New Zealand Parliament
- Royal assent: 16 May 2004
- Commenced: 29 November 2004

Legislative history
- Introduced by: Nándor Tánczos; (Green Party);
- Passed: 11 May 2004

Related legislation
- Crimes Act 1961

= Criminal Records (Clean Slate) Act 2004 =

Act of Parliament in New Zealand

The Criminal Records (Clean Slate) Act 2004 is an Act of Parliament in New Zealand administered by the Ministry of Justice. It allows for a criminal record to be hidden from the public if the person is eligible.
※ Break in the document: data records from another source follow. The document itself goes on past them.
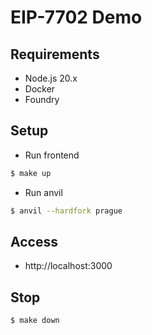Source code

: # EIP-7702 Demo

## Requirements

- Node.js 20.x
- Docker
- Foundry

## Setup

- Run frontend

```bash
$ make up
```

- Run anvil

```bash
$ anvil --hardfork prague
```

## Access

- http://localhost:3000

## Stop

```bash
$ make down
```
At the time the act was passed, the Ministry of Justice estimated that it may be applicable to 500,000 people (an eighth of the country's population at the time), the majority of which committed a minor offence in their youth. In 2015 it was reported that just over 220,000 people have had their convictions wiped since the Act was introduced in 2004.

==Eligibility==

In order to be eligible under the Act a person must have:
- no convictions within the last 7 years;
- never been sentenced to a custodial sentence (e.g. imprisonment, corrective training, borstal);
- never been ordered by a Court during a criminal case to be detained in a hospital due to his/her mental condition, instead of being sentenced;
- not been convicted of a "specified offence" (e.g. sexual offending against children and young people or the mentally impaired)
- paid in full any fine, reparation or costs ordered by the Court in a criminal case;
- never been indefinitely disqualified from driving under section 65 of the Land Transport Act 1998 or earlier equivalent provision.

In certain cases, a person cannot hide their past criminal record under the Act, such as when a person applies to work for the New Zealand Police or a job involving national security.